Among the entries, find each line that includes the string "DefaultProfile" and list it.

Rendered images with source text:
┏━━

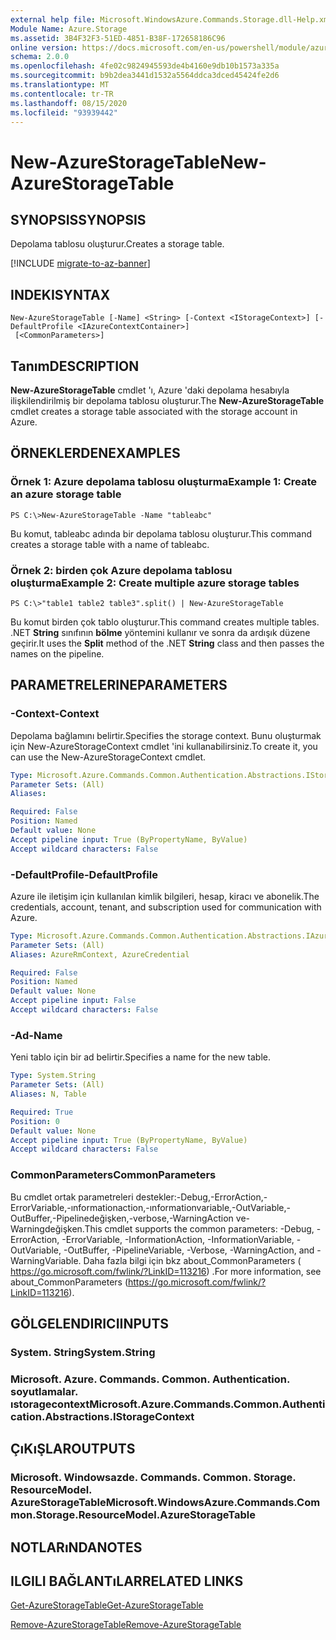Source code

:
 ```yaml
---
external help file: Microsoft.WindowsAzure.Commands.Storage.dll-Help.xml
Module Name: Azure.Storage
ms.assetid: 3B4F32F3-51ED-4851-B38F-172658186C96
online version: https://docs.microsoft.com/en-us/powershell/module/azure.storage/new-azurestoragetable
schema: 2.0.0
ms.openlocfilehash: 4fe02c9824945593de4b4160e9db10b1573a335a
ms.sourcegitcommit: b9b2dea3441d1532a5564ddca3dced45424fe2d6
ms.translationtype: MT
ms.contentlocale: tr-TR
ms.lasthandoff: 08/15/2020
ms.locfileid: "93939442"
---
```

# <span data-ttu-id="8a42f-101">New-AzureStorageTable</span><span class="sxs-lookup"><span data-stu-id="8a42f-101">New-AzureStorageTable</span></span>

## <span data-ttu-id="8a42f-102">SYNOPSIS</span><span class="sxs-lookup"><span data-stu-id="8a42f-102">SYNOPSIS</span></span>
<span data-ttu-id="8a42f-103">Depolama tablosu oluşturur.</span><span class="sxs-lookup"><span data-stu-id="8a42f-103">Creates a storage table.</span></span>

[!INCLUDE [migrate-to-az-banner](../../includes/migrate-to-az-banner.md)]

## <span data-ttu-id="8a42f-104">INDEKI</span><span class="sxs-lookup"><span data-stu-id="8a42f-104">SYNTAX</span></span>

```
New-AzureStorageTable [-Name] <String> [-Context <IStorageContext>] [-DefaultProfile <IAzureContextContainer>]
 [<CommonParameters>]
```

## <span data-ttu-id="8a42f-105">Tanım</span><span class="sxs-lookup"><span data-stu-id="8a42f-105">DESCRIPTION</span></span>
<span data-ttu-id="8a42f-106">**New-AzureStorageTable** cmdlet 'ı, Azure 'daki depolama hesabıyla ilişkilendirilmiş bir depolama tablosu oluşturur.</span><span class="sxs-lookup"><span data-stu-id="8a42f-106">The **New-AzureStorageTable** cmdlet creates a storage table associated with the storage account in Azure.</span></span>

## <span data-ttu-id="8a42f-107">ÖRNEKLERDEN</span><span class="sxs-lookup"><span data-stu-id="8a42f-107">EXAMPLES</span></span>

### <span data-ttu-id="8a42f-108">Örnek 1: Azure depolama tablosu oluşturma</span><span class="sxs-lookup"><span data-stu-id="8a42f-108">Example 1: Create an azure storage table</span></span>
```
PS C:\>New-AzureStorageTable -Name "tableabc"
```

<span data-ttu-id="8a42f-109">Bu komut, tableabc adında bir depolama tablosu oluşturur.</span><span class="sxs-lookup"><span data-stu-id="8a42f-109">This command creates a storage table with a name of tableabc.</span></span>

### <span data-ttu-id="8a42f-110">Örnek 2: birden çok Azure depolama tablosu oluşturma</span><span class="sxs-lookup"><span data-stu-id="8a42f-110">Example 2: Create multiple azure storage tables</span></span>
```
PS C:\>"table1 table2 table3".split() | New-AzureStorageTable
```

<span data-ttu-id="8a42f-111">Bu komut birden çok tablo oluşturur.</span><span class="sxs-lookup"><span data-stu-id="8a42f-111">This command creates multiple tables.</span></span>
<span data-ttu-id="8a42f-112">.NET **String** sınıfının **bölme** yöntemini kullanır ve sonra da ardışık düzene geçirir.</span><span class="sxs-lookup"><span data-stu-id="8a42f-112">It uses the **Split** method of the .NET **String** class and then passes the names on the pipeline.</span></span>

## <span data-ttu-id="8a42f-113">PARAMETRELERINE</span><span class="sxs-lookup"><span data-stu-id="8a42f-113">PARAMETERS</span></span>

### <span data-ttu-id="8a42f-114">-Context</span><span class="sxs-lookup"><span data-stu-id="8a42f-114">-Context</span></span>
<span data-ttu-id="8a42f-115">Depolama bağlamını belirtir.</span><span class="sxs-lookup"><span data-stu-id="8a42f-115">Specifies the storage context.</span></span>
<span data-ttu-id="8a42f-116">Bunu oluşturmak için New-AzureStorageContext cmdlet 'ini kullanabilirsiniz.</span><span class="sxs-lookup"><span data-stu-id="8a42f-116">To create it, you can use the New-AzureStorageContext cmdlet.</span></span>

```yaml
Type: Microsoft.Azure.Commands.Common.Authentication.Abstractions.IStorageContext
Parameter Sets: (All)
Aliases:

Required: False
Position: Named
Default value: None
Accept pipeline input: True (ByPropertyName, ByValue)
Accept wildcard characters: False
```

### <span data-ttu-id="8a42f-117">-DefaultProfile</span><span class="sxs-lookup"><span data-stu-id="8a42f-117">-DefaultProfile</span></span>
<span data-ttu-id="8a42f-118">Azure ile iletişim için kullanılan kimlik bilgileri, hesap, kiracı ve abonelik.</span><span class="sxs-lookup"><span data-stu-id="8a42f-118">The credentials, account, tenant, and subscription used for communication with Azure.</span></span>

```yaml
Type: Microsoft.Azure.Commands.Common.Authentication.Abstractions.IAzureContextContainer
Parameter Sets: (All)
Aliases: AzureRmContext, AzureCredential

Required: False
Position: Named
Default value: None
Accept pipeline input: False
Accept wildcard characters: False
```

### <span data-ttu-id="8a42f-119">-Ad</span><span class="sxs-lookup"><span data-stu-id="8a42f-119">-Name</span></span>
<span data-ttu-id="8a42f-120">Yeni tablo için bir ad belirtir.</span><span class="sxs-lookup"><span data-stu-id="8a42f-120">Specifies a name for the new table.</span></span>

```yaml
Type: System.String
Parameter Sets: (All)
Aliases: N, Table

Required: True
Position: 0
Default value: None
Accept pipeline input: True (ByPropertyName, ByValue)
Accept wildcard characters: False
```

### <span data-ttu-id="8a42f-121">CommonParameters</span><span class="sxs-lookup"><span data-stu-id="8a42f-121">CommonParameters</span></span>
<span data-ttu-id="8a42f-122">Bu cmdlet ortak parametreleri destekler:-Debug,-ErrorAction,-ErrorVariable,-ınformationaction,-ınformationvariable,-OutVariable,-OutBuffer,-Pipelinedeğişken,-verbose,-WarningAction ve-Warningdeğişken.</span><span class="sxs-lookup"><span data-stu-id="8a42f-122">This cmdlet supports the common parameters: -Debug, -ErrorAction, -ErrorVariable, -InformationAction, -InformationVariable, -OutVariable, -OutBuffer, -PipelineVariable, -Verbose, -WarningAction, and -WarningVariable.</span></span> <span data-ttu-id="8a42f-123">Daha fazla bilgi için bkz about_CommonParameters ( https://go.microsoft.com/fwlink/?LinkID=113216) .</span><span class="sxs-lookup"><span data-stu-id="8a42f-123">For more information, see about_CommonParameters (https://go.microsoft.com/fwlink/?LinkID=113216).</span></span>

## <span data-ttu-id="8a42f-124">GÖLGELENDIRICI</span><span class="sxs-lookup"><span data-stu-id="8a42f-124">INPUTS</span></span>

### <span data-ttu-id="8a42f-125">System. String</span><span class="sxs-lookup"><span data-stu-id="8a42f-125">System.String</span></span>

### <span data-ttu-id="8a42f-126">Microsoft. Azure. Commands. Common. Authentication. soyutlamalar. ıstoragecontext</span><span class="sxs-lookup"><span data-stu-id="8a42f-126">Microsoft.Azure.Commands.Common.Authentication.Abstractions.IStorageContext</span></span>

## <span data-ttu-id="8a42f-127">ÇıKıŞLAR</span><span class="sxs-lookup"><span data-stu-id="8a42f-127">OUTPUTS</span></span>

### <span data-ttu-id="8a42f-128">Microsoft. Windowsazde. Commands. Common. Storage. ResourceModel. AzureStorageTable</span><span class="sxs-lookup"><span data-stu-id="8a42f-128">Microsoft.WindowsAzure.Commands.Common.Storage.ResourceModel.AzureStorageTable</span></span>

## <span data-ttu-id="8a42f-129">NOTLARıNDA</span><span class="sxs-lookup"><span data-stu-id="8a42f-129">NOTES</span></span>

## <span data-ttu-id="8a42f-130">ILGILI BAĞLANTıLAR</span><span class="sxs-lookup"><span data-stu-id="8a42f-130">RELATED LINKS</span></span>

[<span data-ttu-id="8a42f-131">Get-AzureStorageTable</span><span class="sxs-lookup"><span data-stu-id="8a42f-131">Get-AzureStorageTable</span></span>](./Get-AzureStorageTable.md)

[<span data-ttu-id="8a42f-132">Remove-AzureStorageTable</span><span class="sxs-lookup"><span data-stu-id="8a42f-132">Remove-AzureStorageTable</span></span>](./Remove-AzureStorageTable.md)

┗━━

Exercise output:
New-AzureStorageTable [-Name] <String> [-Context <IStorageContext>] [-DefaultProfile <IAzureContextContainer>]
### <span data-ttu-id="8a42f-117">-DefaultProfile</span><span class="sxs-lookup"><span data-stu-id="8a42f-117">-DefaultProfile</span></span>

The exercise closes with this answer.